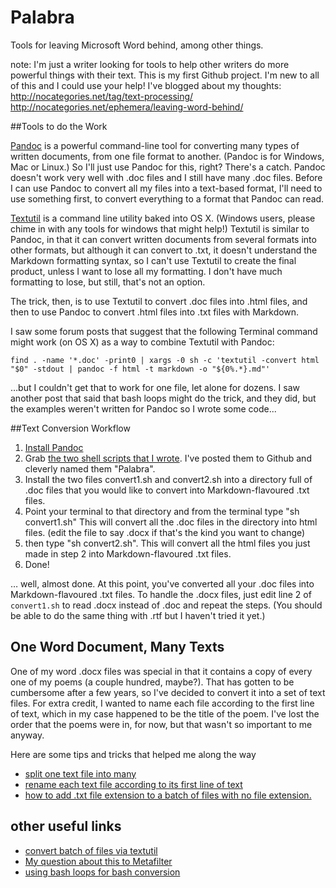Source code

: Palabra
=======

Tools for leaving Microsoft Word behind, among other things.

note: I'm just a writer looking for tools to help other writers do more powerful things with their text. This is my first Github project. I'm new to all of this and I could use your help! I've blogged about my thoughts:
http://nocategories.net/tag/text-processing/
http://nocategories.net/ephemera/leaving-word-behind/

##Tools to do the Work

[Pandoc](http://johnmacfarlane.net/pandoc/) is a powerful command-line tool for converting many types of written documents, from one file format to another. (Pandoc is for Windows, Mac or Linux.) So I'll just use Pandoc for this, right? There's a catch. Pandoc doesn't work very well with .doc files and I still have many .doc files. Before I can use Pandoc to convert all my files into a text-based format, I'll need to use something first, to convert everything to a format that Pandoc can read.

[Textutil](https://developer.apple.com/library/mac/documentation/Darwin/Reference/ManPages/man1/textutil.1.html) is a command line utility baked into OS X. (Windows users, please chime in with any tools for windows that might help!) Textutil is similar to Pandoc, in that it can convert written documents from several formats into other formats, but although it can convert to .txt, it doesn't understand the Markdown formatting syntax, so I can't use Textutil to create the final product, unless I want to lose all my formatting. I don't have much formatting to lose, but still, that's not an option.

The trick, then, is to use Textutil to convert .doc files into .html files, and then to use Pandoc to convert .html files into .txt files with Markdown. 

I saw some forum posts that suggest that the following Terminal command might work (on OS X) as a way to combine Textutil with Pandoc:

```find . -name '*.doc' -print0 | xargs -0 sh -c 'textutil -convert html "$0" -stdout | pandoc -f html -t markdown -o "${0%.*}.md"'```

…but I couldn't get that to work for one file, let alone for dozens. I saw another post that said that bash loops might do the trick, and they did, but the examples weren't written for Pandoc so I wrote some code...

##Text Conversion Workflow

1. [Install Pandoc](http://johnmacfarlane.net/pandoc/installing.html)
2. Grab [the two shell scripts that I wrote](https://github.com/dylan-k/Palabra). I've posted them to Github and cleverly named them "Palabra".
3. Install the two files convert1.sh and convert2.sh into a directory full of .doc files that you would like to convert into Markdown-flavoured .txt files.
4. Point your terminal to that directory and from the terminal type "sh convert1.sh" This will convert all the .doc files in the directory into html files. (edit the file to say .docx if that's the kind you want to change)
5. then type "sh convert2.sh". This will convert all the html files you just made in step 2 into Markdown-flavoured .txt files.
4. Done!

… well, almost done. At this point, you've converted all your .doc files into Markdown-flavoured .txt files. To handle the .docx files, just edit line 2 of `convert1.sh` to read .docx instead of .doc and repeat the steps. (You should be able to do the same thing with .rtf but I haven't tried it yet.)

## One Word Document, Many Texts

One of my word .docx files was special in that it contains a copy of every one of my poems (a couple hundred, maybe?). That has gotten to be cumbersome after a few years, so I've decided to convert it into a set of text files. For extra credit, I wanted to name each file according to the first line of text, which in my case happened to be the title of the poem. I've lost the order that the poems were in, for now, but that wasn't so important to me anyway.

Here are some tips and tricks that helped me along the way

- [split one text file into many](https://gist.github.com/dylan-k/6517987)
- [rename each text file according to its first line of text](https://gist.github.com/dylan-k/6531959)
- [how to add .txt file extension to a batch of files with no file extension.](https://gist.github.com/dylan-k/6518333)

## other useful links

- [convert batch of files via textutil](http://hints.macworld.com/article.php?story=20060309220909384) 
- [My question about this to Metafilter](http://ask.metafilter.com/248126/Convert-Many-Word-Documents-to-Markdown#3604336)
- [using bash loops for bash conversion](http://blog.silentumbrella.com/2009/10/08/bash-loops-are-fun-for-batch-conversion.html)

- - - -

◆ **Work to complete**
Print the data exactly, from its first line to the line containing "[Pandoc](http://johnmacfarlane.net/pandoc/) is a", both included. Omit the pictures.

◆ **Task result**
Source code

: Palabra
=======

Tools for leaving Microsoft Word behind, among other things.

note: I'm just a writer looking for tools to help other writers do more powerful things with their text. This is my first Github project. I'm new to all of this and I could use your help! I've blogged about my thoughts:
http://nocategories.net/tag/text-processing/
http://nocategories.net/ephemera/leaving-word-behind/

##Tools to do the Work

[Pandoc](http://johnmacfarlane.net/pandoc/) is a powerful command-line tool for converting many types of written documents, from one file format to another. (Pandoc is for Windows, Mac or Linux.) So I'll just use Pandoc for this, right? There's a catch. Pandoc doesn't work very well with .doc files and I still have many .doc files. Before I can use Pandoc to convert all my files into a text-based format, I'll need to use something first, to convert everything to a format that Pandoc can read.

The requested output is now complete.